Headplay Personal Cinema Display is another one of a series of devices I've seen in the last couple of years, offering a very small LCD close to your eyes, giving the impression of a gigantic display due to the perspective. According to their documentation is like watching a 40 foot screen inside your lounge. It can receive images from different sources, including the TV Out from your media player (assuming your media player has got a TV Out).



Zyxel seems to be investing heavily on media distribution. showing the NMP-1100w Wireless Digital Audio Player, the DMA-1000 Digital Media Adapter, and the PLA-400 HomePlug AV Power Line Ethernet Adapter.



The iRecord PMR-100 allows users to directly record movies, songs, TV shows, video game clips and more directly to an iPod, PS or USB storage device all without a PC. Simply plug the source, the destination and press a button. The device will use H.264 to encode the video and ACC for audio compression in real-time, with support for NSTC, PAL and SECAM.





NetStreams was showing the Streaming Music Manager, a device that when plugged to the home network will find and index digital content, enabling easy distribution to the private network. The user interface shown on the second picture is running on a Motion Tablet PC.



Memeo is a complete software for automated backup aimed at consumers. After configuration the backup is performed automatically when files are create or modified, including options for multple destinations.



The OQO Model 02, the first true ultra mobile computing device launched a few years before the UMPC concept came to the market, continues to be updated. This new version comes with integrated CDMA EV-DO connectivity through Sprint and is based on an 1.5GHz CPU, 1GB RAM, 802.1 a/b/g, Bluetooth 2.0 and a sliding keyboard.





Seagate was present at ShowStoppers with a series of small drives for personal backup, plus the Maxtor OneTouch series of large drives, including 500GB and 1TB external units with options for RAID 0 and RAID 1.



Kinoma was present at the Palm booth, showing their streaming client on Palm OS devices - but most impressive was seeing the software running without problems on a Windows Mobile Palm Treo 700wx, thanks to StyleTap, an emulation platform that allows Palm software to execute under Windows Mobile. No word on when a native Windows Mobile Kinoma Player would be available though.



Trolltech's Qtopia Greenphone was present at ShowStoppers, and I thought it was an interesting take on smartphone devices. The Qtopia Greenphone is the hardware components of the Greenphone SDK, providing an environment for developing application soft6ware for the Qtopia Phone Edition. It just happens that we don't have the consumer version in the market yet, but developers have access to a platform. Microsoft did the same a few years back when they introduced a Windows Mobile Smartphone developer kit, and it took about two years to have the device coming to the mainstream consumer market.

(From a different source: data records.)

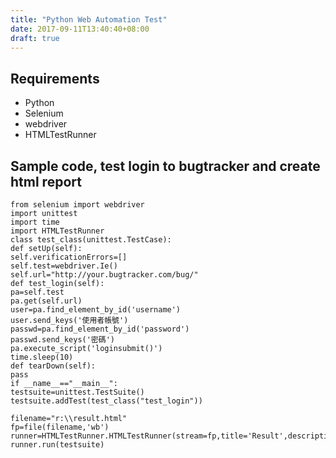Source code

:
```yaml
---
title: "Python Web Automation Test"
date: 2017-09-11T13:40:40+08:00
draft: true
---
```


## Requirements
- Python
- Selenium
- webdriver
- HTMLTestRunner

## Sample code, test login to bugtracker and create html report
```
from selenium import webdriver
import unittest
import time
import HTMLTestRunner
class test_class(unittest.TestCase):
def setUp(self):
self.verificationErrors=[]
self.test=webdriver.Ie()
self.url="http://your.bugtracker.com/bug/"
def test_login(self):
pa=self.test
pa.get(self.url)
user=pa.find_element_by_id('username')
user.send_keys('使用者帳號')
passwd=pa.find_element_by_id('password')
passwd.send_keys('密碼')
pa.execute_script('loginsubmit()')
time.sleep(10)
def tearDown(self):
pass
if __name__=="__main__":
testsuite=unittest.TestSuite()
testsuite.addTest(test_class("test_login"))

filename="r:\\result.html"
fp=file(filename,'wb')
runner=HTMLTestRunner.HTMLTestRunner(stream=fp,title='Result',description='Test_Report')
runner.run(testsuite)
```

The Greenphone is based on Qtopia Phone Edition 4.1, running Linux Kernel 2.4.19. It provides a touchscreen and keypad UI, QVGA LCD, Marvel Xscale 312 MHz CPU, 64 MB RAM and 128 MB flash, plus Bluetooth and GSM/GPRS radios.



The IOMEGA Rev is a series of removable storage solutions including desktop and server-based devices all based on the Rev discs, which can store 35GB or 70GB. The picture shows the server autoloader, with a USB 2.0 interface and up to 8 discs for a total of 560GB storage (non-compressed).



Since I have a Palm Treo 750v and a Treo 700wx here I was curious to check the new Otterbox solution for these devices. An interesting ruggedised case, dustproof, offering drop and crush protection, but still providing access to the PDA functions.



You might remember the Orb, a device that was designed to convey information through colours, from data received through radio waves. Ambient Devices is doing it again, this time with a stand alone weather station, which is also being incorporated into a refrigerator, coming to houseware stores soon. While there, I was also shown a umbrella that will never let you get wet: a series of LEDs will make the handle glow blue if the weather forecast is for rain, so you will remember to pack it when going out. I was told the idea was inspired on Tolkien's Lord of the Rings' Frodo's sword, which glows blue when Orcs are in the vicinity.